Postby FRA32 » Wed Oct 27, 2021 1:13 pm

There is no direct way to access the past if you aren't logging it yourself, but it's possible to estimate it using maths, altough this still requires variables:

If you have a variable that changes in a predictable way, say, linearly or via accelleration(gravity), you can get an approximate function of the past by recording your variable's derivatives!

[Disclaimer: Some maths incomming. The result isn't that complicated but figuring out how to use it takes some info]

A derivative is the rate of change of some number. The first derivative is commonly known as the "speed" of something and as such describes how quickly a variable changes. The second derivative is the derivative of the first derivative and describes some form of accelleration. Keep going down the bottomless hole of derivatives and you get more and more expressions of change.

You can calculate an approximate derivative(lets call it y') yourself using a differential. At each point of time, subtract the past value of your variable(lets call that "yOld") from the new value ("yNew") and divide that by the time that has passed(e.dt for postStep/Update). We can call the difference between yOld and yNew "dy".
In short: y'=(yNew-yOld)/e.dt=dy/e.dt.
This is the first derivative, a.k.a. the slope of your function. You can make a second derivative from this aswell by comparing the old value of the slope with the new one in the exact same way:
y''=dy'/e.dt
If your variable changes linearly, you only need one derivative. If it changes in an accellerated way, two will be needed. If your variable changes in a complex way, you will need many more derivatives to capture it's behaviour, and if it's too complex, you might be better off just saving the past values of your variable directly instead of calculating it.

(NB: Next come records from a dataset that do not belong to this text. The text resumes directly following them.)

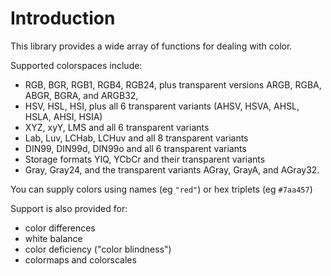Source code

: # Introduction

This library provides a wide array of functions for dealing with color.

Supported colorspaces include:

- RGB, BGR, RGB1, RGB4, RGB24, plus transparent versions ARGB, RGBA, ABGR, BGRA, and ARGB32,
- HSV, HSL, HSI, plus all 6 transparent variants (AHSV, HSVA, AHSL, HSLA, AHSI, HSIA)
- XYZ, xyY, LMS and all 6 transparent variants
- Lab, Luv, LCHab, LCHuv and all 8 transparent variants
- DIN99, DIN99d, DIN99o and all 6 transparent variants
- Storage formats YIQ, YCbCr and their transparent variants
- Gray, Gray24, and the transparent variants AGray, GrayA, and AGray32.

You can supply colors using names (eg `"red"`) or hex triplets (eg `#7aa457`)

Support is also provided for:

- color differences
- white balance
- color deficiency ("color blindness")
- colormaps and colorscales
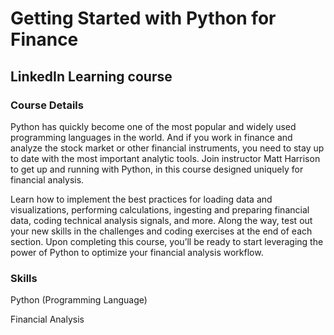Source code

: # Getting Started with Python for Finance 

## LinkedIn Learning course
### Course Details

Python has quickly become one of the most popular and widely used programming languages in the world. And if you work in finance and analyze the stock market or other financial instruments, you need to stay up to date with the most important analytic tools. Join instructor Matt Harrison to get up and running with Python, in this course designed uniquely for financial analysis.

Learn how to implement the best practices for loading data and visualizations, performing calculations, ingesting and preparing financial data, coding technical analysis signals, and more. Along the way, test out your new skills in the challenges and coding exercises at the end of each section. Upon completing this course, you’ll be ready to start leveraging the power of Python to optimize your financial analysis workflow.

### Skills

Python (Programming Language)

Financial Analysis
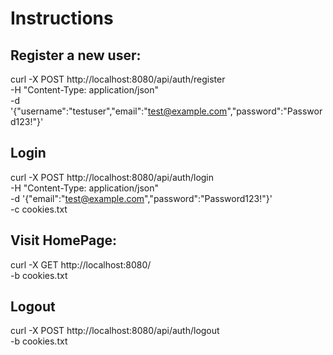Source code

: # Instructions

## Register a new user:

curl -X POST http://localhost:8080/api/auth/register \
  -H "Content-Type: application/json" \
  -d '{"username":"testuser","email":"test@example.com","password":"Password123!"}'

## Login

curl -X POST http://localhost:8080/api/auth/login \
  -H "Content-Type: application/json" \
  -d '{"email":"test@example.com","password":"Password123!"}' \
  -c cookies.txt

## Visit HomePage:

curl -X GET http://localhost:8080/ \
  -b cookies.txt

## Logout

curl -X POST http://localhost:8080/api/auth/logout \
  -b cookies.txt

So how do you look into the past using derivatives? You can make an estimate(!!!) copy of the underlying behaviour by making a "Taylor polynome" out of them. Sounds complicated, but since we already have the derivatives, it's fairly simple:

A taylor polynome is pieced together from a chain of pieces. If we number each piece with a number "i" starting at 0, then each piece needs 3 things:

The i'th power of your time (1,t,t²,t³,...)
The (i)'th derivative, with the current y value itself as 0th derivative (y,y',y'',y''',...)
The factorial of i (i! = 1,1,2,6,24,120,...)

One piece of the taylor polynome is then calculated like this:
t(i)=y(i) * t^i / i! (y(i) is the aforementioned derivative)
The entire taylor polynome then looks like this:

T=t(0)+t(1)+t(2)+... for as many derivatives as you have.

With this you can simply put in a negative number to get an estimate value of the past, but do know that going further back(or forwards) makes the estimate worse. Experimentation is required to see if this actually works for your needs.

If you wanna try this and have questions on how exactly to implement this, message me on our algodoo discord group(the link's in the "Ghost town" post in the living room section)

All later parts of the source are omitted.